Ageing in place means that you have the support and services you need to remain living in your home or community as an older adult. Like many Canadians, this is a shared experience. By planning early in adulthood and preparing for the future, you can equip yourself with greater control over the quality of your life, independence and dignity. When planning, identify some of the risks that may affect your ability to safely and independently live at home and the steps you need to achieve to minimize or overcome those risks. For example, suppose you notice that you have reduced walking ability. In that case, you may want to consider installing grab rails in areas such as hallways or stairwells to support balance and stability when walking.
Another area to consider as an ageing adult is the community in which you reside. Do you have all of the supports and services you need to live independently as you age? Or perhaps you may need to consider moving to a different area with more available services.

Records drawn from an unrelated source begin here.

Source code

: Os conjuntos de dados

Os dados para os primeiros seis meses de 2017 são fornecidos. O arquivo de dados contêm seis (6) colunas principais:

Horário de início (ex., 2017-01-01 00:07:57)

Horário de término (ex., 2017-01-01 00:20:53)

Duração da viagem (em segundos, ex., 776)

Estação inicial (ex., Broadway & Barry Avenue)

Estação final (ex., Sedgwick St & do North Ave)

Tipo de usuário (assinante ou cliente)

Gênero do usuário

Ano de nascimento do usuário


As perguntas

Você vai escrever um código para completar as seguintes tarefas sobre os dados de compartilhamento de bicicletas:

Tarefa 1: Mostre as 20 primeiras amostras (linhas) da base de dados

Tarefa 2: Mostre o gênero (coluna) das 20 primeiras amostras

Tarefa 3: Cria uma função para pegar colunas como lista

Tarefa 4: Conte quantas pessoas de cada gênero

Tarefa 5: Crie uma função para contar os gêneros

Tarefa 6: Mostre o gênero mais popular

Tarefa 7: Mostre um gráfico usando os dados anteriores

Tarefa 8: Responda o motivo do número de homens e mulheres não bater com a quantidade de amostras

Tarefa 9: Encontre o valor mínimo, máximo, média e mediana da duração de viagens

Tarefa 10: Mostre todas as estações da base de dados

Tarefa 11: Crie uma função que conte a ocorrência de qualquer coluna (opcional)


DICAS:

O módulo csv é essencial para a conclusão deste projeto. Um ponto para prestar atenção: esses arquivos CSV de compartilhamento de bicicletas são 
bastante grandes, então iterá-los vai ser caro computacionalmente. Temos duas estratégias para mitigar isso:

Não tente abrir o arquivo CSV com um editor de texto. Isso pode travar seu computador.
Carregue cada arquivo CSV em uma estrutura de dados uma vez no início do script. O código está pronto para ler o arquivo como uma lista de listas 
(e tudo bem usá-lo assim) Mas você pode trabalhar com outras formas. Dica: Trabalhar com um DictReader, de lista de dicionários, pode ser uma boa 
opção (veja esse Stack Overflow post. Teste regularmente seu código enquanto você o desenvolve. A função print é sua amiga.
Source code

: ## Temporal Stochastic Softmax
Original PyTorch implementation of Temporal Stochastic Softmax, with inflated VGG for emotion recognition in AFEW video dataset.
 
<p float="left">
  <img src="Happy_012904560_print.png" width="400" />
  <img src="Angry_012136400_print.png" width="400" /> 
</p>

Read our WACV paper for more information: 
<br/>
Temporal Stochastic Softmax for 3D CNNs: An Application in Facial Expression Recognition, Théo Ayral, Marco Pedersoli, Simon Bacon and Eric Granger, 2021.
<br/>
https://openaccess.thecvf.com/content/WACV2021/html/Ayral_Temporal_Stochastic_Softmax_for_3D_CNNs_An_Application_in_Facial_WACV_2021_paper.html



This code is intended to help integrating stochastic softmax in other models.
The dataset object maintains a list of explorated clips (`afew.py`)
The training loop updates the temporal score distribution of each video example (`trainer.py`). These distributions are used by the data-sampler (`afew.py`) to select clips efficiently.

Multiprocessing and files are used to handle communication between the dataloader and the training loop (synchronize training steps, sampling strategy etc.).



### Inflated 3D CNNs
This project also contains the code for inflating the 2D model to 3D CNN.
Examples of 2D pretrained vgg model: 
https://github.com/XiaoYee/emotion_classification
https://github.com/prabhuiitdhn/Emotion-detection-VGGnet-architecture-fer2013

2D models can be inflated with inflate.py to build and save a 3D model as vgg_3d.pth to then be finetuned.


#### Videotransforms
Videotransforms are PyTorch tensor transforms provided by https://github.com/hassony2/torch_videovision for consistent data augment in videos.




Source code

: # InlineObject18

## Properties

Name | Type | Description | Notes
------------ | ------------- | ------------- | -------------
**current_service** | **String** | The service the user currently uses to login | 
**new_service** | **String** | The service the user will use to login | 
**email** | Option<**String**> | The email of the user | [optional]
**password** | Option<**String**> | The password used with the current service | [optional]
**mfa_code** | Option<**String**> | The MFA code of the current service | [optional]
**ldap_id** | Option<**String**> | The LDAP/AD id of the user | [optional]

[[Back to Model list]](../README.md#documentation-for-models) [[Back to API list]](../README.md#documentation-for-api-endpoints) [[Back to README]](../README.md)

Occupational therapists (OTs) play an essential role in home modification programs for ageing adults. An OT's role is to assess and understand the physical, social and environmental demands placed on an individual in the context of their home. By understanding the client and their home, OTs can help their clients live at home for as long as possible. Home assessments use various tools to determine which modifications are beneficial. Often, the entire process is collaborative between the client, their family, and OT to ensure the client's needs are met. An OT may need to reevaluate the home modifications later to ensure they continue to provide adequate support for the client.
Reference: Klein, S. I., Rosage, L., & Shaw, G. (2000). The role of occupational therapists in home modification programs at an area agency on aging. Physical & Occupational Therapy in Geriatrics, 16(3-4), 19-37.